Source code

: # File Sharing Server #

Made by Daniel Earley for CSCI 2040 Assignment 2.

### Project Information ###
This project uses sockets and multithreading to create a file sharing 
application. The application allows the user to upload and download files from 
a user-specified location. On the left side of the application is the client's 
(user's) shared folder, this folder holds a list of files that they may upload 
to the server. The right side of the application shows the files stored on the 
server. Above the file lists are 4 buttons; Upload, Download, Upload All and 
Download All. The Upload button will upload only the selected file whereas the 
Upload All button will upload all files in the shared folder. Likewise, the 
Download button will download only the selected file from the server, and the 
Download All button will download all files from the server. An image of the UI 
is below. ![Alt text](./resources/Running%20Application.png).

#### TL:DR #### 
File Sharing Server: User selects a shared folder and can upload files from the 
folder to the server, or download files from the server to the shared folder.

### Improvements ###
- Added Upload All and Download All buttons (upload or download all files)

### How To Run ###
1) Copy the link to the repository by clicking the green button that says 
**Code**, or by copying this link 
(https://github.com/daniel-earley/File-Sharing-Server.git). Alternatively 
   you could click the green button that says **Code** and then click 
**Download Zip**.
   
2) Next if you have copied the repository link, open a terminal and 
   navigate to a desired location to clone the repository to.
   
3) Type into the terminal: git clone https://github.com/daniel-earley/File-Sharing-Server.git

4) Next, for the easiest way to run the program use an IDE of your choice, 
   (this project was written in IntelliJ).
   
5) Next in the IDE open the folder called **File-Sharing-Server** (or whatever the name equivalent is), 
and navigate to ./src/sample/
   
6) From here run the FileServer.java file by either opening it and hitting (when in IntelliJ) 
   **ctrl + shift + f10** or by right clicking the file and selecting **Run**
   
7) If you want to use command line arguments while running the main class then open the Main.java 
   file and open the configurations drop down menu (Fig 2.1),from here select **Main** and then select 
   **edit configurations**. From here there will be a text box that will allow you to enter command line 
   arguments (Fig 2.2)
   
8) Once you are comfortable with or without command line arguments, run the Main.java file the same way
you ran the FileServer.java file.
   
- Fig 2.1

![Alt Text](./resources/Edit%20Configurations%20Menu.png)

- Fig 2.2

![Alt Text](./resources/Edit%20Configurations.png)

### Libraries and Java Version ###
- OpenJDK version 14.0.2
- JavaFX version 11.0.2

______________________________

Assignment:
Keep both end lines and retype everything in the records above from the line containing "is below. ![Alt" through the line containing "navigate to a", exactly, with nothing else.

Result of this task:
is below. ![Alt text](./resources/Running%20Application.png).

#### TL:DR #### 
File Sharing Server: User selects a shared folder and can upload files from the 
folder to the server, or download files from the server to the shared folder.

### Improvements ###
- Added Upload All and Download All buttons (upload or download all files)

### How To Run ###
1) Copy the link to the repository by clicking the green button that says 
**Code**, or by copying this link 
(https://github.com/daniel-earley/File-Sharing-Server.git). Alternatively 
   you could click the green button that says **Code** and then click 
**Download Zip**.
   
2) Next if you have copied the repository link, open a terminal and 
   navigate to a desired location to clone the repository to.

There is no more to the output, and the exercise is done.